Tipicamente, a gripe é transmitida por mamíferos infectados por meio do ar por tosses ou espirros, criando partículas contendo o vírus, e por aves infectadas por meio de suas fezes. Pode também ser transmitida pela saliva, secreções nasais, fezes e sangue. Infecções também ocorrem por meio de contato com estes fluidos corporais ou com superfícies contaminadas. Os vírus podem infectar por cerca de uma semana à temperatura do corpo, e por mais de 30 dias a 0 °C e por períodos mais longos em temperaturas mais baixas.[4] [5] A maior parte das variedades do influenza pode ser facilmente neutralizada por meio de desinfetantes e detergentes.[6] [7] [8]

A gripe se espalha ao redor do mundo em epidemias, que resultam em mortes de centenas de milhares de pessoas anualmente — milhões em anos de pandemia.
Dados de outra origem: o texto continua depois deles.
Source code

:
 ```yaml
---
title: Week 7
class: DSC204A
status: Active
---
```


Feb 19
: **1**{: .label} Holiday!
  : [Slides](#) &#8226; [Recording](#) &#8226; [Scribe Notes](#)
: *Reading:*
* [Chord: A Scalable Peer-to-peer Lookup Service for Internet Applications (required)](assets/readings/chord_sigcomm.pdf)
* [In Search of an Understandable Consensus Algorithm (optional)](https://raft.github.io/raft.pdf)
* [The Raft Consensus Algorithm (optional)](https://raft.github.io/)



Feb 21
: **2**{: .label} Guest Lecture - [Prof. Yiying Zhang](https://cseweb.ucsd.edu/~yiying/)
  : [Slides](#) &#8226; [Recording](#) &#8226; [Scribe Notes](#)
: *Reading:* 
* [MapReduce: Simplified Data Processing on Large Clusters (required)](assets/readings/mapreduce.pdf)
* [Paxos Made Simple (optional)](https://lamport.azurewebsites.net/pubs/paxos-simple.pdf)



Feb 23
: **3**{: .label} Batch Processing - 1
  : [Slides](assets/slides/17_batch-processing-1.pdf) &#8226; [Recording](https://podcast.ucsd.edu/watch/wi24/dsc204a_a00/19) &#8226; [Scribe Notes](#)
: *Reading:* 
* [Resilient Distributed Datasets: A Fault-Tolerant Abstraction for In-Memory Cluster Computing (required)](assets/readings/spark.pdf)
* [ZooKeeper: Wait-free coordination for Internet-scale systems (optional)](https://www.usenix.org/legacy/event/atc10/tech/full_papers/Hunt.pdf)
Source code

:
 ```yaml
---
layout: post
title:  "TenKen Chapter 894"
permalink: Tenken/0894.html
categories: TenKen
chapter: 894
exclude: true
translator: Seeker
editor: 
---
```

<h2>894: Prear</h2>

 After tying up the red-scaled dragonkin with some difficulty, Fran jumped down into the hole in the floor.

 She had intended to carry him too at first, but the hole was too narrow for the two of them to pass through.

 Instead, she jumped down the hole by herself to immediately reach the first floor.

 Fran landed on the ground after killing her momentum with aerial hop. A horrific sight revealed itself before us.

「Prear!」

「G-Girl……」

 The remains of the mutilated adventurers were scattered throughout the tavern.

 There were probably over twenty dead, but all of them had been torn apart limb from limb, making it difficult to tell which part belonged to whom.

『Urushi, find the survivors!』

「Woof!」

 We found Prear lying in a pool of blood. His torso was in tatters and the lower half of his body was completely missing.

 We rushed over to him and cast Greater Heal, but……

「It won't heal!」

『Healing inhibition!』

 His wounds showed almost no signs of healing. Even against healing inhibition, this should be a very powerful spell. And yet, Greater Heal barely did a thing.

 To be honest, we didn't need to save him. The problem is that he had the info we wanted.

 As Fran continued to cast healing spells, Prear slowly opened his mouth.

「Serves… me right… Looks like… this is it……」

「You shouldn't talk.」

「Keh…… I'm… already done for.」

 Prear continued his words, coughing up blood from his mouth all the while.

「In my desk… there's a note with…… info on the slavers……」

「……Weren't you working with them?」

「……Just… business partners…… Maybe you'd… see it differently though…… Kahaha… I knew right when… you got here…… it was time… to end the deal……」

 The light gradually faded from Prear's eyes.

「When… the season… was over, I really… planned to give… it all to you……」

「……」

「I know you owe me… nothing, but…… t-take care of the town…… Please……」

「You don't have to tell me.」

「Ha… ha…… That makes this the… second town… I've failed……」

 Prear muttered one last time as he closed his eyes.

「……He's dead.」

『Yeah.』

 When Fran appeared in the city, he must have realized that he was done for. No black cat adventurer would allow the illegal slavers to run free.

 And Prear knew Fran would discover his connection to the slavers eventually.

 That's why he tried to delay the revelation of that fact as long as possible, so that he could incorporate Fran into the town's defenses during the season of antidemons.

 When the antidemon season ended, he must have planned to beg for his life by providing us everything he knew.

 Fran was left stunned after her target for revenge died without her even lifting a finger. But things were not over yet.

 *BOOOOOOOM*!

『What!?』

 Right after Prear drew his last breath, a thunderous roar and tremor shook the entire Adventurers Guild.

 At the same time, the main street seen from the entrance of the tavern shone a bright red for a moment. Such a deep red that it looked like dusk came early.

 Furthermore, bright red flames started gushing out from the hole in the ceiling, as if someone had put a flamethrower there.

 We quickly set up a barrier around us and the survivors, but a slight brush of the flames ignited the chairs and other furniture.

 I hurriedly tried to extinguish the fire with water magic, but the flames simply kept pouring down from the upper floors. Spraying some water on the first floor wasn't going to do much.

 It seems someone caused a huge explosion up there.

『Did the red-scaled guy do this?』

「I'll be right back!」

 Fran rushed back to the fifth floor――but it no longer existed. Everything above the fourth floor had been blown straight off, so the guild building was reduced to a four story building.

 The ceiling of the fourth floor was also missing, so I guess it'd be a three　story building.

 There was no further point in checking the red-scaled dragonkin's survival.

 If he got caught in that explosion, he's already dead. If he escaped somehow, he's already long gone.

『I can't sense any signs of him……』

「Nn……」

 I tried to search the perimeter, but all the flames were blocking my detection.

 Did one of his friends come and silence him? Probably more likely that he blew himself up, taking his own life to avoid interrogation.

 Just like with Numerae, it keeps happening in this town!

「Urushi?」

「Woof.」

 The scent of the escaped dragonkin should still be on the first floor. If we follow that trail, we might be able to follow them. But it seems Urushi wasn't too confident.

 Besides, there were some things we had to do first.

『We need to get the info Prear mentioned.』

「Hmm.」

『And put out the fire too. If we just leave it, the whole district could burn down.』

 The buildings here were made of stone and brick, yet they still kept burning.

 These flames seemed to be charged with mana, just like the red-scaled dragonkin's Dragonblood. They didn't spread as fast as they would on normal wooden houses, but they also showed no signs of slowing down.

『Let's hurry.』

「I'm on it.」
Três epidemias da doença ocorreram no século 20 mataram dezenas de milhões de pessoas, com cada uma destas pandemias sendo causada pelo surgimento de uma nova variedade do vírus em humanos. Frequentemente, estas novas variedades resultam de uma gripe existente em espécies animais para seres humanos. A gripe aviária, chamada H5N1 mostrou-se a de maior risco para uma nova pandemia de gripe desde que começou a matar humanos na Ásia nos anos 1990. Felizmente, não sofreu uma mutação para uma forma que se espalha facilmente entre as pessoas..[9] Em 2009, o México registrou os primeiros sintomas da gripe suína transmitida pelos porcos aos humanos. O vírus sofreu mutações e atualmente é transmitido de humanos para humanos.
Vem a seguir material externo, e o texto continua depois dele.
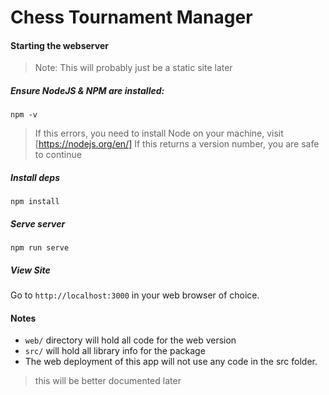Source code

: # Chess Tournament Manager

#### Starting the webserver
> Note: This will probably just be a static site later

##### Ensure NodeJS & NPM are installed:
```
npm -v
```
> If this errors, you need to install Node on your machine, visit [https://nodejs.org/en/]
> If this returns a version number, you are safe to continue

##### Install deps
```
npm install
```

##### Serve server
```
npm run serve
```

##### View Site
Go to `http://localhost:3000` in your web browser of choice.

#### Notes
- `web/` directory will hold all code for the web version
- `src/` will hold all library info for the package
- The web deployment of this app will not use any code in the src folder.

> this will be better documented later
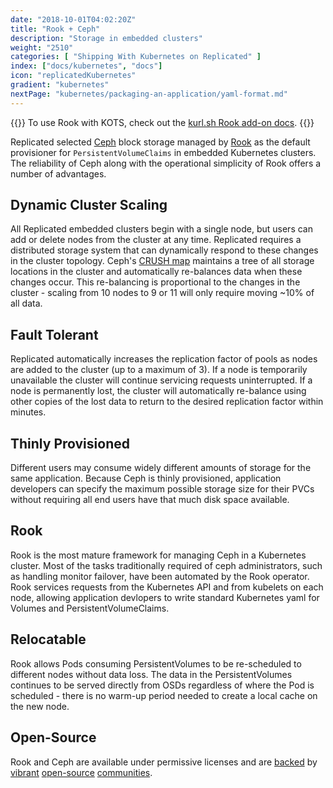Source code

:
 ```yaml
---
date: "2018-10-01T04:02:20Z"
title: "Rook + Ceph"
description: "Storage in embedded clusters"
weight: "2510"
categories: [ "Shipping With Kubernetes on Replicated" ]
index: ["docs/kubernetes", "docs"]
icon: "replicatedKubernetes"
gradient: "kubernetes"
nextPage: "kubernetes/packaging-an-application/yaml-format.md"
---
```


{{<kotsdocs>}}
To use Rook with KOTS, check out the [kurl.sh Rook add-on docs](https://kurl.sh/docs/add-ons/rook).
{{</kotsdocs>}}

Replicated selected [Ceph](https://ceph.io) block storage managed by [Rook](https://rook.io) as the default provisioner for `PersistentVolumeClaims` in embedded Kubernetes clusters.
The reliability of Ceph along with the operational simplicity of Rook offers a number of advantages.

## Dynamic Cluster Scaling

All Replicated embedded clusters begin with a single node, but users can add or delete nodes from the cluster at any time.
Replicated requires a distributed storage system that can dynamically respond to these changes in the cluster topology.
Ceph's [CRUSH map](https://access.redhat.com/documentation/en-us/red_hat_ceph_storage/3/html/storage_strategies_guide/crush_administration#introducing_crush) maintains a tree of all storage locations in the cluster and automatically re-balances data when these changes occur.
This re-balancing is proportional to the changes in the cluster - scaling from 10 nodes to 9 or 11 will only require moving ~10% of all data.

## Fault Tolerant

Replicated automatically increases the replication factor of pools as nodes are added to the cluster (up to a maximum of 3).
If a node is temporarily unavailable the cluster will continue servicing requests uninterrupted.
If a node is permanently lost, the cluster will automatically re-balance using other copies of the lost data to return to the desired replication factor within minutes.

## Thinly Provisioned

Different users may consume widely different amounts of storage for the same application.
Because Ceph is thinly provisioned, application developers can specify the maximum possible storage size for their PVCs without requiring all end users have that much disk space available.

## Rook

Rook is the most mature framework for managing Ceph in a Kubernetes cluster.
Most of the tasks traditionally required of ceph administrators, such as handling monitor failover, have been automated by the Rook operator.
Rook services requests from the Kubernetes API and from kubelets on each node, allowing application devlopers to write standard Kubernetes yaml for Volumes and PersistentVolumeClaims.

## Relocatable

Rook allows Pods consuming PersistentVolumes to be re-scheduled to different nodes without data loss.
The data in the PersistentVolumes continues to be served directly from OSDs regardless of where the Pod is scheduled - there is no warm-up period needed to create a local cache on the new node.

## Open-Source

Rook and Ceph are available under permissive licenses and are [backed](https://ceph.io/foundation/) by [vibrant](https://github.com/rook/rook) [open-source](https://github.com/ceph/ceph) [communities](https://ceph.io/community/).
Vacinações são geralmente dadas às pessoas em países desenvolvidos com um maior risco de contrair a doença[10] e às aves de criação.[11] a vacina humana mais comum é a chamada vacina trivalente que contem material purificado e inativo de três variedades do vírus. Tipicamente, esta vacina inclui material de subtipos da variedade A e uma da B.[12] A vacina formulada para um ano pode ser ineficaz no ano seguinte, pois os vírus mudam rapidamente ao longo do tempo, e diferentes variedades se tornam dominantes. Medicamentos anti-virais podem ser utilizados para o tratamento, especialmente os com inibidores de neuramidase.[13]

Etimologia[editar | editar código-fonte]

A palavra "gripe" foi tomada do francês "grippe", equivalente a influenza, e é a denominação de uma enfermidade causada por um vírus, que afeta o ser humano, assim como alguns mamíferos e aves, e se caracteriza por febre, dor de garganta, debilidade, dores musculares, articulares e de cabeça. Ocasionalmente, pode complicar-se com pneumonia.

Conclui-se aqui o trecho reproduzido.